One step further after we learned that parties are able to see that they are like treasure hunters, where the treasure they find in themselves, we try to now let them focus the other side. before our view and the parties view was focussed onto themselves. This was to not become irritated in hat process of understanding. While we – till now – have been concentrated on each of the parties isolating their mind from each other like those + and – poles of electricity, we now – after we learned that there are two poles – try to built a bridge. This is to enable tension in a balance. We still are far away from that. But like a little child who is teared between security and exploration instincts, they will be able to smoothly have a careful view onto the other side, as it is and not as they pretend it to be. If that works we let parties slip under the skin of each other. If they are able to stand that view, parties are ready to now offensively look for the treasure. We reached end of phase 3.
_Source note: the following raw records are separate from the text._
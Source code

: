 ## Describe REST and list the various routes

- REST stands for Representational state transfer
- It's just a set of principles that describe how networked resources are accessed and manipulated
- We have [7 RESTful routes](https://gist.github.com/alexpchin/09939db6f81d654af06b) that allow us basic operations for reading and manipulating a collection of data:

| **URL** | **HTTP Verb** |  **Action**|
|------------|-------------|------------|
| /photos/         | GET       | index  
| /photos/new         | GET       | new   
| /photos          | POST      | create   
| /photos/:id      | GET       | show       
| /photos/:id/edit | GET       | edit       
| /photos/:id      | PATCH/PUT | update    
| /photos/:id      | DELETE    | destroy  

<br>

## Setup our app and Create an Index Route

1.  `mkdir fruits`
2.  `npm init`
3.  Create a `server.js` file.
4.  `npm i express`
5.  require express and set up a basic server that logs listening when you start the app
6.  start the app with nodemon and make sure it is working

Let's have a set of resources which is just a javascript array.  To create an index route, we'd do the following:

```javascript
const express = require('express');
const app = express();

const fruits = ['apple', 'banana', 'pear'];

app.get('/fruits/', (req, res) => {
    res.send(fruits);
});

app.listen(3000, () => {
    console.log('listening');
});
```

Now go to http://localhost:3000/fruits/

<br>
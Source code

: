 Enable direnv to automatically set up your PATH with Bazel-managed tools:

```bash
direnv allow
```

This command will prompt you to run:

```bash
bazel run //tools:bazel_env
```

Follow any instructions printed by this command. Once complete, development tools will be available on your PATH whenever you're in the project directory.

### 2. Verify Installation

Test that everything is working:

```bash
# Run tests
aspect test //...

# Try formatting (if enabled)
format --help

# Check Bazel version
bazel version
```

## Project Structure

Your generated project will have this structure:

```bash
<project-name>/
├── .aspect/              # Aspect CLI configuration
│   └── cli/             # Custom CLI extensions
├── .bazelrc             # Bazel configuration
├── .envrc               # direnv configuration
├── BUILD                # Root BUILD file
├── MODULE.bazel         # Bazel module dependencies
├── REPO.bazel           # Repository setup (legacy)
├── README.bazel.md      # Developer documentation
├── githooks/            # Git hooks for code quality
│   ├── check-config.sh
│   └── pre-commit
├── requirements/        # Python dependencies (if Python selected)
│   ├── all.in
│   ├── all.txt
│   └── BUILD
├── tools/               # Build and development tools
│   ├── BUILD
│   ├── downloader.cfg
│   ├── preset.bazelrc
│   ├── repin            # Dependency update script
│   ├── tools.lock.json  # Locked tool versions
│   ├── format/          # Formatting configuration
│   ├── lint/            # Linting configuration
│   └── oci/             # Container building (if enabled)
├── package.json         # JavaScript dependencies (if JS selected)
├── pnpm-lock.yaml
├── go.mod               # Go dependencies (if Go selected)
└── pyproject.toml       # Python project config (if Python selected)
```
At that moment, we still do not know what we are looking for. But we have already some coins and we just need to collect those we need for solution. That is phase 4 now.

We have passed the snake-pit now and we didn’t have to step so deeply in it. That will be seen as comfort. A typical reaction of parties is: “It was so good to tell and to see the other side listening!” If that is an experience people gain they can stand any decision coming out of that. We learned about the parties’ conflict without diagnoses and therapy, we often even do not need to talk about resolving the conflict though. That is one reason why mediation is such a good procedure, why it is quick and sustainable the same time. We do not get lost in stupid arguments, justification and reasoning.

Sometimes, in highly escalated conflicts we need to step in that too. But this depends on case and circumstances. We as mediators need to know where our own borders are. If they are reached it doesn’t mean mediation is the wrong procedure. It just means I am the wrong mediator for that case.

Coming back to the parties’ affair. We are in phase 4. The idea is to let people phantasy about solutions possible and desirable. Now we have to face another problem. Phantasy is limited by brain. “Ah I would like to BUT …”. This “yes but” is canceling all the good thoughts which might follow up. Then there is another danger. If one party suggests something the other party will start to argue age ins that proposal. If you allow that parties will fall back to phase 2. Now the directive of mediation is to not allow thinking. Mediation is schnaging its face and rhythms. While we took all the time of the world before to allow thoughts coming up in our brain, we now want them to stay out. The trick for that is to allow every thought, to not think about and to accelerate the process. The ideal way is if parties are able to make offers to themselves. Not always they are ready for that. Then it is enough they just mention ideas for solutions if they are possible or not.

In another step of phase 4 we slow the process down again. Now we ask parties to evaluate themselves what is a good idea and what not. Now we can discuss the proposals. And you will see, it works. It works the better the more positive ideas have been collected the step before. Help them to find those positive ideas.

Now the second part of phase 4 we allow thinking again. And we switch from dialectic thinking back to logical thinking. “Is it a good idea?”, “Do you like that idea?”, “What is not good in that?” “What is missing that you can approach that solution?”, “Are there facts we need to clarify first?”.

You see that we start negotiation now and not before. 

We’ll have to check if the solution the parties found fits to their needs and the interests (motives) behind. We have to check if they could bring satisfaction. Then we have to check whether the interests fit to the issues and whether the issues fit to the hypotheses. If everything fits together we can be sure the solution is the right one and it is overcoming the lack to enclose the parties’ lack.

We still do not know what we have been looking for. But that doesn’t matter as people always get what they need and never what they want. We know parties got what they needed.  What else do we need to know?